Staff dismissed from Conrad Rangali Island resort today gathered outside the President’s Office, demanding to meet President Mohamed Nasheed.
One of the 29 staff members protesting outside the President’s Office said he was “shocked” to have been dismissed after working for the resort for eight years.
”There were times when the situation of the resort was very poor, but I worked there because I loved working in the island,” he said. ”The management did not even consider all that when they dismissed me all of a sudden,” he added.
He said everyone dismissed had families and people to look after.
”I got the message that I was terminated from my job after playing football in the evening,” another staff member said. ”When I came back there were 15 missed calls and a text message from the management asking me to be present at the Human Resources Department.”
He said he went there and was told that he had been dismissed.

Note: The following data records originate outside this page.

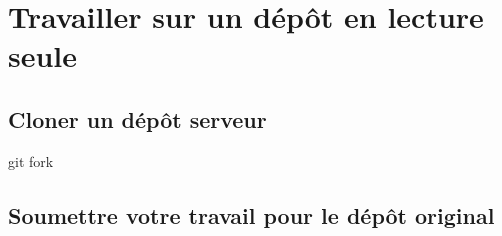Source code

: \section{Travailler sur un dépôt en lecture seule}
\subsection{Cloner un dépôt serveur}

git fork

\subsection{Soumettre votre travail pour le dépôt original}

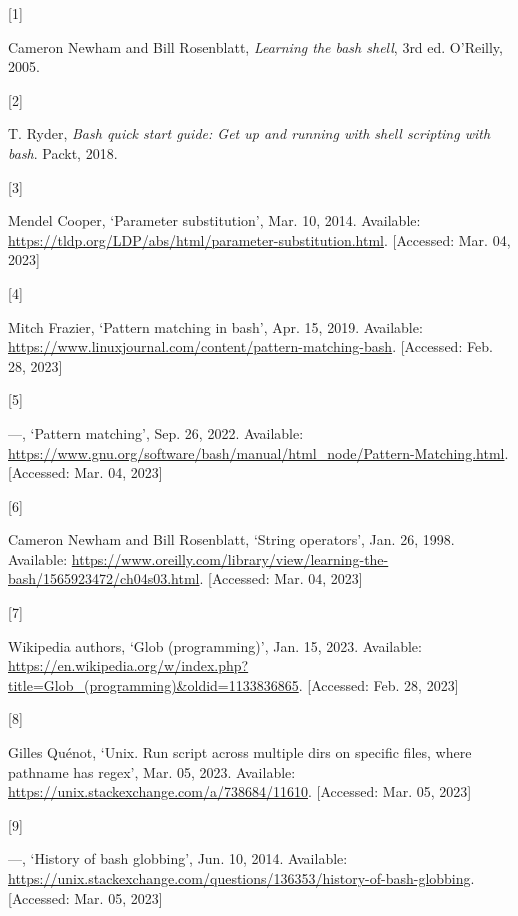 \documentclass[
  a4paper,
]{article}
\newlength{\cslhangindent}
\newlength{\csllabelwidth}
\newlength{\cslentryspacingunit} %
\newenvironment{CSLReferences}[2] %
 {%
  \setlength{\parindent}{0pt}
  \ifodd #1
  \let\oldpar\par
  \def\par{\hangindent=\cslhangindent\oldpar}
  \fi
  \setlength{\parskip}{#2\cslentryspacingunit}
 }%
 {}
\newcommand{\CSLLeftMargin}[1]{\parbox[t]{\csllabelwidth}{#1}}
\newcommand{\CSLRightInline}[1]{\parbox[t]{\linewidth - \csllabelwidth}{#1}\break}
\begin{document}
\hypertarget{refs}{}
\begin{CSLReferences}{0}{0}
\leavevmode{}%
\CSLLeftMargin{{[}1{]} }%
\CSLRightInline{Cameron Newham and Bill Rosenblatt, \emph{Learning the
bash shell}, 3rd ed. O'Reilly, 2005.}

\leavevmode{}%
\CSLLeftMargin{{[}2{]} }%
\CSLRightInline{T. Ryder, \emph{Bash quick start guide: Get up and
running with shell scripting with bash}. Packt, 2018.}

\leavevmode{}%
\CSLLeftMargin{{[}3{]} }%
\CSLRightInline{Mendel Cooper, {`Parameter substitution'}, Mar. 10,
2014. Available:
\url{https://tldp.org/LDP/abs/html/parameter-substitution.html}.
{[}Accessed: Mar. 04, 2023{]}}

\leavevmode{}%
\CSLLeftMargin{{[}4{]} }%
\CSLRightInline{Mitch Frazier, {`Pattern matching in bash'}, Apr. 15,
2019. Available:
\url{https://www.linuxjournal.com/content/pattern-matching-bash}.
{[}Accessed: Feb. 28, 2023{]}}

\leavevmode{}%
\CSLLeftMargin{{[}5{]} }%
\CSLRightInline{---, {`Pattern matching'}, Sep. 26, 2022. Available:
\url{https://www.gnu.org/software/bash/manual/html_node/Pattern-Matching.html}.
{[}Accessed: Mar. 04, 2023{]}}

\leavevmode{}%
\CSLLeftMargin{{[}6{]} }%
\CSLRightInline{Cameron Newham and Bill Rosenblatt, {`String
operators'}, Jan. 26, 1998. Available:
\url{https://www.oreilly.com/library/view/learning-the-bash/1565923472/ch04s03.html}.
{[}Accessed: Mar. 04, 2023{]}}

\leavevmode{}%
\CSLLeftMargin{{[}7{]} }%
\CSLRightInline{Wikipedia authors, {`Glob (programming)'}, Jan. 15,
2023. Available:
\url{https://en.wikipedia.org/w/index.php?title=Glob_(programming)\&oldid=1133836865}.
{[}Accessed: Feb. 28, 2023{]}}

\leavevmode{}%
\CSLLeftMargin{{[}8{]} }%
\CSLRightInline{Gilles Quénot, {`Unix. Run script across multiple dirs
on specific files, where pathname has regex'}, Mar. 05, 2023. Available:
\url{https://unix.stackexchange.com/a/738684/11610}. {[}Accessed: Mar.
05, 2023{]}}

\leavevmode{}%
\CSLLeftMargin{{[}9{]} }%
\CSLRightInline{---, {`History of bash globbing'}, Jun. 10, 2014.
Available:
\url{https://unix.stackexchange.com/questions/136353/history-of-bash-globbing}.
{[}Accessed: Mar. 05, 2023{]}}


\end{CSLReferences}
\end{document}
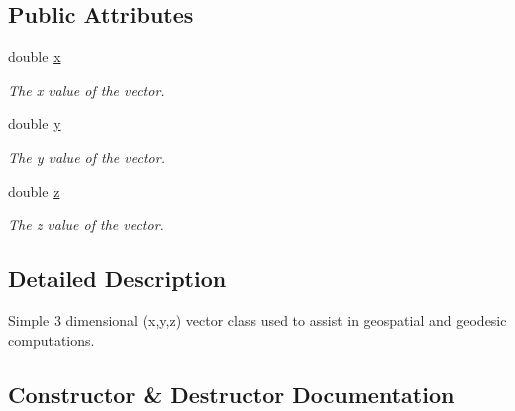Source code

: \subsection*{Public Attributes}
\begin{DoxyCompactItemize}
\item 
double \hyperlink{structgeo_1_1Vector_a92d828b5095e1a99f159d043cc88ce3d}{x}\hypertarget{structgeo_1_1Vector_a92d828b5095e1a99f159d043cc88ce3d}{}\label{structgeo_1_1Vector_a92d828b5095e1a99f159d043cc88ce3d}

\begin{DoxyCompactList}\small\item\em The x value of the vector. \end{DoxyCompactList}\item 
double \hyperlink{structgeo_1_1Vector_ab21926c4f98eeb07d6ad19d1affdb906}{y}\hypertarget{structgeo_1_1Vector_ab21926c4f98eeb07d6ad19d1affdb906}{}\label{structgeo_1_1Vector_ab21926c4f98eeb07d6ad19d1affdb906}

\begin{DoxyCompactList}\small\item\em The y value of the vector. \end{DoxyCompactList}\item 
double \hyperlink{structgeo_1_1Vector_a27b88a7d57422a7609e011fe921ea500}{z}\hypertarget{structgeo_1_1Vector_a27b88a7d57422a7609e011fe921ea500}{}\label{structgeo_1_1Vector_a27b88a7d57422a7609e011fe921ea500}

\begin{DoxyCompactList}\small\item\em The z value of the vector. \end{DoxyCompactList}\end{DoxyCompactItemize}


\subsection{Detailed Description}
Simple 3 dimensional (x,y,z) vector class used to assist in geospatial and geodesic computations. 

\subsection{Constructor \& Destructor Documentation}
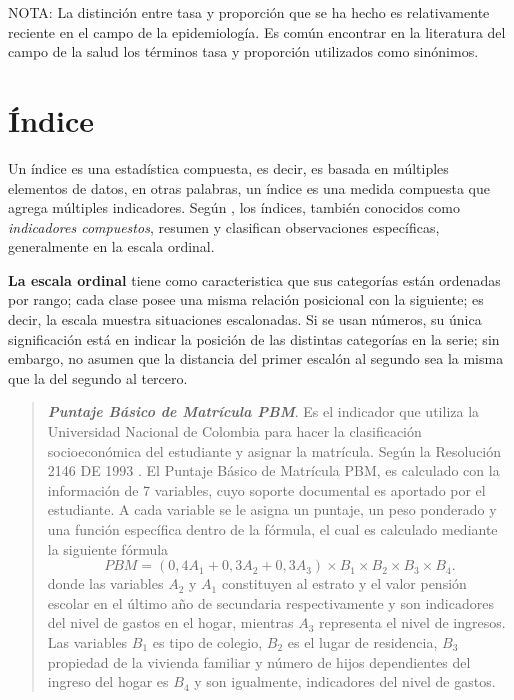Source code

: \documentclass[
]{book}
\begin{document}
NOTA: La distinción entre tasa y proporción que se ha hecho es relativamente
reciente en el campo de la epidemiología. Es común encontrar en la literatura del campo de la salud los términos tasa y proporción utilizados como sinónimos.

\hypertarget{pbm}{%
\chapter{Índice}\label{pbm}}

Un índice es una estadística compuesta, es decir, es basada en múltiples elementos de datos, en otras palabras, un índice es una medida compuesta que agrega múltiples indicadores. Según \citet{ContributorstoWikimediaprojects2020Nov}, los índices, también conocidos como \emph{indicadores compuestos}, resumen y clasifican observaciones específicas, generalmente en la escala ordinal.

\textbf{La escala ordinal}
tiene como caracteristica que sus categorías están ordenadas por rango; cada clase posee una misma relación posicional con la siguiente; es decir, la escala muestra situaciones escalonadas. Si se usan números, su única significación está en indicar la posición de las distintas categorías en la serie; sin embargo, no asumen que la distancia del primer escalón al segundo sea la misma que la del segundo al tercero.

\begin{quote}
\textbf{\emph{Puntaje Básico de Matrícula PBM}}.
Es el indicador que utiliza la Universidad Nacional de Colombia para hacer la
clasificación socioeconómica del estudiante y asignar la matrícula. Según la Resolución 2146 DE 1993 \citep{BibEntry2021Maria}. El Puntaje Básico de Matrícula PBM, es calculado con la información de 7 variables, cuyo
soporte documental es aportado por el estudiante. A cada variable se le asigna un puntaje, un peso ponderado y una función específica dentro de la fórmula, el cual es calculado mediante la siguiente fórmula
\[\begin{equation}
PBM=(0,4A_1+0,3A_2+0,3A_3)\times B_1 \times B_2 \times B_3 \times B_4.
\end{equation}\]
donde las variables \(A_2\) y \(A_1\) constituyen al estrato y el valor pensión escolar en el último año de secundaria respectivamente y son indicadores del nivel de gastos en el hogar, mientras \(A_3\) representa el nivel de ingresos. Las variables \(B_1\) es tipo de colegio, \(B_2\) es el lugar de residencia, \(B_3\) propiedad de la vivienda familiar y número de hijos dependientes del ingreso del hogar es \(B_4\) y son igualmente, indicadores del nivel de gastos.
\end{quote}
\end{document}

”They said they had to dismiss us due to low occupancy, but I work in a department that operates even if there were no guests at all,” he said. ”So I asked the management why they didn’t dismiss persons from the departments that have no work during the low season.”
He claimed the dismissal was due to a strike they held at the resort on March 23.

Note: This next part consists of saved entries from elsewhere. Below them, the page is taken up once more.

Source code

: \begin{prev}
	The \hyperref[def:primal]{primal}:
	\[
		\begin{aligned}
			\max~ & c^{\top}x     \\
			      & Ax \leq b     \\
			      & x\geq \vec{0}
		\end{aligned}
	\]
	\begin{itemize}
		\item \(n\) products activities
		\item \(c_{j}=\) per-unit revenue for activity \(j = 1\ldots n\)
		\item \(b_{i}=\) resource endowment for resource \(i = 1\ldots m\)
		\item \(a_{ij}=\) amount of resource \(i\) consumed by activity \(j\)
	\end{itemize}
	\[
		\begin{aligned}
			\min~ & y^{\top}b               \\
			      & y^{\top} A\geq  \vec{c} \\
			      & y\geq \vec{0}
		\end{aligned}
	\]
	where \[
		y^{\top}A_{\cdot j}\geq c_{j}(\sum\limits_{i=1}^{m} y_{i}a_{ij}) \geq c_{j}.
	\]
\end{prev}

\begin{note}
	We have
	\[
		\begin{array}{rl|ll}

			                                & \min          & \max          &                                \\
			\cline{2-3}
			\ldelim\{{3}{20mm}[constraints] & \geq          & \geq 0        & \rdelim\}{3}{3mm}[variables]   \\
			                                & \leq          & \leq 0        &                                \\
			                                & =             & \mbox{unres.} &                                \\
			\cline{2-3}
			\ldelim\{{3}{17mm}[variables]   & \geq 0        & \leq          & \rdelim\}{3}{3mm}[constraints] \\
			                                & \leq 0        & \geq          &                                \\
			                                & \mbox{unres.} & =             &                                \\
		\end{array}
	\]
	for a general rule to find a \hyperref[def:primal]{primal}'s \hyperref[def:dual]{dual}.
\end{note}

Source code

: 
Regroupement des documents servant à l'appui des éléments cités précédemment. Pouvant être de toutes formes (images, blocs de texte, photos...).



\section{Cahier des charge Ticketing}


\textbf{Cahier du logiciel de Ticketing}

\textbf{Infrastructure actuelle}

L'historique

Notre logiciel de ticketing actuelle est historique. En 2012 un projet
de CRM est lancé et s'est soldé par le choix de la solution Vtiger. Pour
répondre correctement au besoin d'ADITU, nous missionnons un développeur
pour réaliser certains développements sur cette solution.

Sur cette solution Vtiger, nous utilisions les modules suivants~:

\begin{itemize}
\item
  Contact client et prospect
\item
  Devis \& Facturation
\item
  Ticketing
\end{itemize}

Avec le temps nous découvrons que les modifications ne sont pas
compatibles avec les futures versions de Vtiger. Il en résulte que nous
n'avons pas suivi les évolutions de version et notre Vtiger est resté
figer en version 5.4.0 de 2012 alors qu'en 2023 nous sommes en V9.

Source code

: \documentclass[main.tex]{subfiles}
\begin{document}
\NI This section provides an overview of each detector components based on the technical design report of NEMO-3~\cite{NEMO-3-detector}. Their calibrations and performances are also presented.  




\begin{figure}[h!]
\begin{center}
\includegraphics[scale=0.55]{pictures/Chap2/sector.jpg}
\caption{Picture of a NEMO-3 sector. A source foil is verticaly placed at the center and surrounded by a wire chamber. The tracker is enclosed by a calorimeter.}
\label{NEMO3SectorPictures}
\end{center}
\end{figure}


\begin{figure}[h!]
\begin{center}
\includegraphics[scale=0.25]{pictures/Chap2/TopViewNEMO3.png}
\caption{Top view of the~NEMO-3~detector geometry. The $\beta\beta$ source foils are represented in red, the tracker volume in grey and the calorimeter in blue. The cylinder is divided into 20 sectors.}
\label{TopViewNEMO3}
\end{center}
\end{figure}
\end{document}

”We went on a strike over some issues regarding the service charge, but a whole force of police arrived in full riot gear, with pepper spray and tear gas, and ended our strike,” he said .”But we strike because it is a right. We were terminated for demanding our rights, and now we have to beg on the streets.”
He called on the parliament to “pave the way” for the rights and freedoms guaranteed in the constitution.
”All the MPs do is go to parliament, shout at each other, climb up their desks and go home,” he said. ”Little children in our house have seen them do that and have started behaving like them.”
He noted that the resort’s management had paid the dismissed staff all the allowances as required in their employment agreement.
Conrad Rangali meanwhile confirmed that the management had decided to make 29 positions in the island redundant.
”Conrad Maldives Rangali Island confirms that due to the partial closure of its guest rooms for renovation and lower occupancies during the traditional low season in the Maldives, it has made 29 positions redundant,” the resort said in a statement.
”The redundancies affect only a small number of staff and the resort has offered generous redundancy payments to provide affected team members with financial support while they search for alternative employment.”
The resort also said it ”will not affect service levels at the resort in any way and the ratio of staff-to-guests will remain at a minimum of two members of staff to each guest room.”